Amid budget cuts, funding freezes and President Carol Folt’s imminent retirement, USC Chief Officer of Sustainability Mick Dalrymple said the university remains committed to achieving its environmental goals this Earth Month.
Dalrymple reflected on the work completed by the Office of Sustainability through Assignment: Earth in their Fiscal Year 2024 Annual Report, and the future of sustainability at USC considering these changes at the university and federal levels.
“[Sustainability is] really critical to our future and to our students’ future, so I don’t see it being diminished,” Dalrymple said. “It’s just a matter of how much more important can we make it. I feel pretty confident going forward.”
Last week USC announced several financial cutbacks, including a capital spending slowdown. The university wrote in an email that “all capital projects will be reassessed to determine which may be deferred or paused.” Due to this, the Office of Sustainability’s projects exploring converting campus utility systems from steam to hot water and from gas to electric have been paused.

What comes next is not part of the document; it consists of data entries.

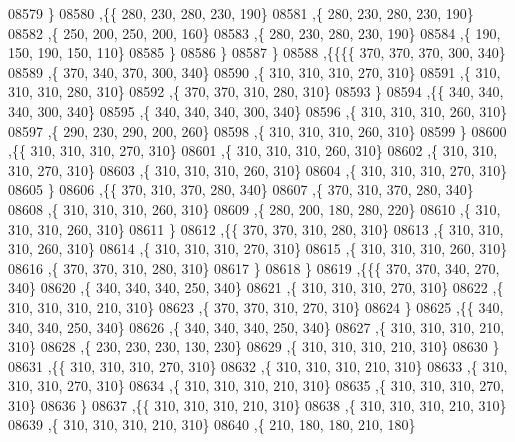 \begin{DoxyCode}
08579     \}
08580    ,\{\{   280,   230,   280,   230,   190\}
08581     ,\{   280,   230,   280,   230,   190\}
08582     ,\{   250,   200,   250,   200,   160\}
08583     ,\{   280,   230,   280,   230,   190\}
08584     ,\{   190,   150,   190,   150,   110\}
08585     \}
08586    \}
08587   \}
08588  ,\{\{\{\{   370,   370,   370,   300,   340\}
08589     ,\{   370,   340,   370,   300,   340\}
08590     ,\{   310,   310,   310,   270,   310\}
08591     ,\{   310,   310,   310,   280,   310\}
08592     ,\{   370,   370,   310,   280,   310\}
08593     \}
08594    ,\{\{   340,   340,   340,   300,   340\}
08595     ,\{   340,   340,   340,   300,   340\}
08596     ,\{   310,   310,   310,   260,   310\}
08597     ,\{   290,   230,   290,   200,   260\}
08598     ,\{   310,   310,   310,   260,   310\}
08599     \}
08600    ,\{\{   310,   310,   310,   270,   310\}
08601     ,\{   310,   310,   310,   260,   310\}
08602     ,\{   310,   310,   310,   270,   310\}
08603     ,\{   310,   310,   310,   260,   310\}
08604     ,\{   310,   310,   310,   270,   310\}
08605     \}
08606    ,\{\{   370,   310,   370,   280,   340\}
08607     ,\{   370,   310,   370,   280,   340\}
08608     ,\{   310,   310,   310,   260,   310\}
08609     ,\{   280,   200,   180,   280,   220\}
08610     ,\{   310,   310,   310,   260,   310\}
08611     \}
08612    ,\{\{   370,   370,   310,   280,   310\}
08613     ,\{   310,   310,   310,   260,   310\}
08614     ,\{   310,   310,   310,   270,   310\}
08615     ,\{   310,   310,   310,   260,   310\}
08616     ,\{   370,   370,   310,   280,   310\}
08617     \}
08618    \}
08619   ,\{\{\{   370,   370,   340,   270,   340\}
08620     ,\{   340,   340,   340,   250,   340\}
08621     ,\{   310,   310,   310,   270,   310\}
08622     ,\{   310,   310,   310,   210,   310\}
08623     ,\{   370,   370,   310,   270,   310\}
08624     \}
08625    ,\{\{   340,   340,   340,   250,   340\}
08626     ,\{   340,   340,   340,   250,   340\}
08627     ,\{   310,   310,   310,   210,   310\}
08628     ,\{   230,   230,   230,   130,   230\}
08629     ,\{   310,   310,   310,   210,   310\}
08630     \}
08631    ,\{\{   310,   310,   310,   270,   310\}
08632     ,\{   310,   310,   310,   210,   310\}
08633     ,\{   310,   310,   310,   270,   310\}
08634     ,\{   310,   310,   310,   210,   310\}
08635     ,\{   310,   310,   310,   270,   310\}
08636     \}
08637    ,\{\{   310,   310,   310,   210,   310\}
08638     ,\{   310,   310,   310,   210,   310\}
08639     ,\{   310,   310,   310,   210,   310\}
08640     ,\{   210,   180,   180,   210,   180\}

\end{DoxyCode}
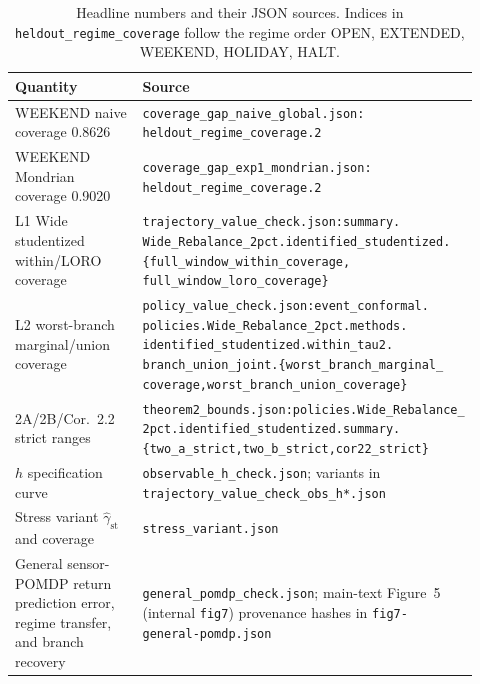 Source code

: \renewcommand{\thetable}{B\arabic{table}}
\renewcommand{\theHtable}{B\arabic{table}}
\setcounter{table}{10}
\begin{table}[!ht]
\centering
\small
\caption{Headline numbers and their JSON sources. Indices in
\texttt{heldout\_regime\_coverage} follow the regime order
OPEN, EXTENDED, WEEKEND, HOLIDAY, HALT.}
\label{tab:c1}
\begin{tabular}{@{}>{\raggedright\arraybackslash}p{0.36\linewidth}>{\raggedright\arraybackslash}p{0.56\linewidth}@{}}
\toprule
Quantity & Source \\
\midrule
WEEKEND naive coverage 0.8626 &
\texttt{coverage\_gap\_naive\_global.json:}\newline
\texttt{heldout\_regime\_coverage.2} \\
WEEKEND Mondrian coverage 0.9020 &
\texttt{coverage\_gap\_exp1\_mondrian.json:}\newline
\texttt{heldout\_regime\_coverage.2} \\
L1 Wide studentized within/LORO coverage &
\texttt{trajectory\_value\_check.json:summary.}\newline
\texttt{Wide\_Rebalance\_2pct.identified\_studentized.}\newline
\texttt{\{full\_window\_within\_coverage,}\newline
\texttt{full\_window\_loro\_coverage\}} \\
L2 worst-branch marginal/union coverage &
\texttt{policy\_value\_check.json:event\_conformal.}\newline
\texttt{policies.Wide\_Rebalance\_2pct.methods.}\newline
\texttt{identified\_studentized.within\_tau2.}\newline
\texttt{branch\_union\_joint.\{worst\_branch\_marginal\_}\newline
\texttt{coverage,worst\_branch\_union\_coverage\}} \\
2A/2B/Cor.~2.2 strict ranges &
\texttt{theorem2\_bounds.json:policies.Wide\_Rebalance\_}\newline
\texttt{2pct.identified\_studentized.summary.}\newline
\texttt{\{two\_a\_strict,two\_b\_strict,cor22\_strict\}} \\
$h$ specification curve &
\texttt{observable\_h\_check.json}; variants in\newline
\texttt{trajectory\_value\_check\_obs\_h*.json} \\
Stress variant $\hat\gamma_{\mathrm{st}}$ and coverage &
\texttt{stress\_variant.json} \\
General sensor-POMDP return prediction error, regime transfer, and branch recovery &
\texttt{general\_pomdp\_check.json}; main-text Figure~5 (internal
\texttt{fig7}) provenance hashes in \texttt{fig7-general-pomdp.json} \\
\bottomrule
\end{tabular}
\end{table}

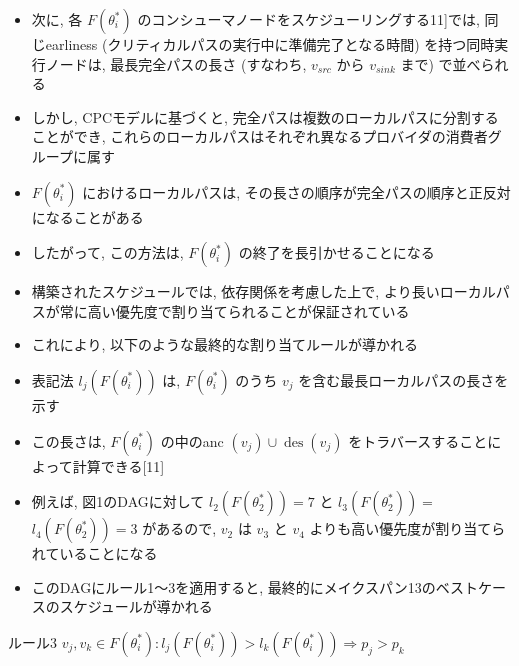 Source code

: \begin{frame}{}
    \begin{itemize}
        \item 次に, 各 $F\left(\theta_{i}^{*}\right)$ のコンシューマノードをスケジューリングする11]では, 同じearliness (クリティカルパスの実行中に準備完了となる時間) を持つ同時実行ノードは, 最長完全パスの長さ (すなわち, $v_{s r c}$ から $v_{s i n k}$ まで) で並べられる
        \item しかし, CPCモデルに基づくと, 完全パスは複数のローカルパスに分割することができ, これらのローカルパスはそれぞれ異なるプロバイダの消費者グループに属す
        \item $F\left(\theta_{i}^{*}\right)$ におけるローカルパスは, その長さの順序が完全パスの順序と正反対になることがある
        \item したがって, この方法は, $F\left(\theta_{i}^{*}\right)$ の終了を長引かせることになる
    \end{itemize}
\end{frame}

\begin{frame}{}
    \begin{itemize}
        \item 構築されたスケジュールでは, 依存関係を考慮した上で, より長いローカルパスが常に高い優先度で割り当てられることが保証されている
        \item これにより, 以下のような最終的な割り当てルールが導かれる
        \item 表記法 $l_{j}\left(F\left(\theta_{i}^{*}\right)\right)$ は, $F\left(\theta_{i}^{*}\right)$ のうち $v_{j}$ を含む最長ローカルパスの長さを示す
        \item この長さは, $F\left(\theta_{i}^{*}\right)$ の中のanc $\left(v_{j}\right) \cup \operatorname{des}\left(v_{j}\right)$ をトラバースすることによって計算できる[11]
        \item 例えば, 図1のDAGに対して $l_{2}\left(F\left(\theta_{2}^{*}\right)\right)=7$ と $l_{3}\left(F\left(\theta_{2}^{*}\right)\right)=$  $l_{4}\left(F\left(\theta_{2}^{*}\right)\right)=3$ があるので, $v_{2}$ は $v_{3}$ と $v_{4}$ よりも高い優先度が割り当てられていることになる
        \item このDAGにルール1～3を適用すると, 最終的にメイクスパン13のベストケースのスケジュールが導かれる
    \end{itemize}
\end{frame}

\begin{frame}{ルール3}
    $v_{j}, v_{k} \in F\left(\theta_{i}^{*}\right): l_{j}\left(F\left(\theta_{i}^{*}\right)\right)>l_{k}\left(F\left(\theta_{i}^{*}\right)\right) \Rightarrow p_{j}>p_{k}$
\end{frame}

“Whenever we go and renovate anything or build anything new, the sustainability aspects are built into that through those guidelines,” Dalrymple said. “But then, when it comes to heavy capital projects related specifically to decarbonization, they’re going to have to slow down or be put on hold for a while.”

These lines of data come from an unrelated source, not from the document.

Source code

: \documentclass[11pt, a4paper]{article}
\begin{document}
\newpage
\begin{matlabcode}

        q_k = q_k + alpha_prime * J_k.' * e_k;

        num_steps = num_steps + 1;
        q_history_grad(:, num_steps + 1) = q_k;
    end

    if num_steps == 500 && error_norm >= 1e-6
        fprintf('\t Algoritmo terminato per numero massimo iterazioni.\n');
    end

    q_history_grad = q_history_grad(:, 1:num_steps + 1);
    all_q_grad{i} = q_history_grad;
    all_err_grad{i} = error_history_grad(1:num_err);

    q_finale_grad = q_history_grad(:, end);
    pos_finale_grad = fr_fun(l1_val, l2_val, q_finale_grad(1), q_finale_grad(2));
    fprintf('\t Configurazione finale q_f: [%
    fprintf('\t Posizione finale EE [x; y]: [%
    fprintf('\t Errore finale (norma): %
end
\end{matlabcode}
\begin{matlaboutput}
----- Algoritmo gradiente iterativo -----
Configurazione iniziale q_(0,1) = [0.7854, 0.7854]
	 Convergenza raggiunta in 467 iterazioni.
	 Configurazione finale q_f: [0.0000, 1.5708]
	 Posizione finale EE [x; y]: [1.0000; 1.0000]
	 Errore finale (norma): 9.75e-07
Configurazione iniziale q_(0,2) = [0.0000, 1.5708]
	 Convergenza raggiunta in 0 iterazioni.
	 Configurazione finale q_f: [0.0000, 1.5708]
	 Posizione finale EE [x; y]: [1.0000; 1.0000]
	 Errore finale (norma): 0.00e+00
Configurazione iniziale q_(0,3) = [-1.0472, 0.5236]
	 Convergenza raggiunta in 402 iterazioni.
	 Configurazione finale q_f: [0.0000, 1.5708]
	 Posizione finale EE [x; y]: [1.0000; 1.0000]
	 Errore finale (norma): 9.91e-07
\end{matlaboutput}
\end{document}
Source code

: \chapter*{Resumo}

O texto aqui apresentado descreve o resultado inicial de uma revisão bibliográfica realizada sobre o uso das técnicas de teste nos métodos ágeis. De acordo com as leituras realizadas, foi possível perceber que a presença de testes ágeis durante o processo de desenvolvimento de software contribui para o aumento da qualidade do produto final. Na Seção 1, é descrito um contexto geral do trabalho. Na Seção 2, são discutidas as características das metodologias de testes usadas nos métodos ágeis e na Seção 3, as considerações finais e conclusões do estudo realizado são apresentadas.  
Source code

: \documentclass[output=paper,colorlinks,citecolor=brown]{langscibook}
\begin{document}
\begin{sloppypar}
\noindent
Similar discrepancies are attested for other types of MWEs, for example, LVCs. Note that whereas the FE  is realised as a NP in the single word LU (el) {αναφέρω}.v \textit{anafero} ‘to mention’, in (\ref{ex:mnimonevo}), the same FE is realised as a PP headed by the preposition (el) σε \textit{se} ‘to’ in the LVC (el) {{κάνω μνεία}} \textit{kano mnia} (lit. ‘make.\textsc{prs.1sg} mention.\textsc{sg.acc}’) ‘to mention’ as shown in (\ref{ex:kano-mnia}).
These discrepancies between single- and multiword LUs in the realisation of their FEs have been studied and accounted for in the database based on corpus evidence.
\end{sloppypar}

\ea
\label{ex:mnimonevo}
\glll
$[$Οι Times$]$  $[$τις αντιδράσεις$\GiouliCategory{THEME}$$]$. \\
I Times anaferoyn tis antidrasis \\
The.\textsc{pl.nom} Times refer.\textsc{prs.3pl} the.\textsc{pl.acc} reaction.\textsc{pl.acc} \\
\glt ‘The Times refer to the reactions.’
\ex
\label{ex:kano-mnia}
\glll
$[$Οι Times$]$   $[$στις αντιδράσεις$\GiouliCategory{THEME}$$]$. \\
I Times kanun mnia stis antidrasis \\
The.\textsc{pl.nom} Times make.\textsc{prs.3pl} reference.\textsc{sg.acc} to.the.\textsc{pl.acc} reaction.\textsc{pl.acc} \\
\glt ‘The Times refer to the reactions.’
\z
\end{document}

Dalrymple said Folt’s retirement would not hinder the office’s primary goals and projects. During her six-year tenure as university president, sustainability was one of Folt’s main focuses.
“Before President Folt came along, there was actually a committee in the Academic Senate for many years that started working on sustainability. But when she came is when it really kicked it into high gear, because then you had grassroots support and you had top-down leadership,” Dalrymple said. “She really helped catalyze and get this thing to a critical mass point, where it will continue even after she’s left, even with whatever the federal administration tries to do to reverse it.”
President Folt helped steward the USC Sustainability Moonshot Goals, part of her ambitious USC agenda. Assignment: Earth, an initiative created to accomplish the goals, aims to implement sustainable solutions across campus through 2028. The group released its Annual Report for the 2024 fiscal year on April 1.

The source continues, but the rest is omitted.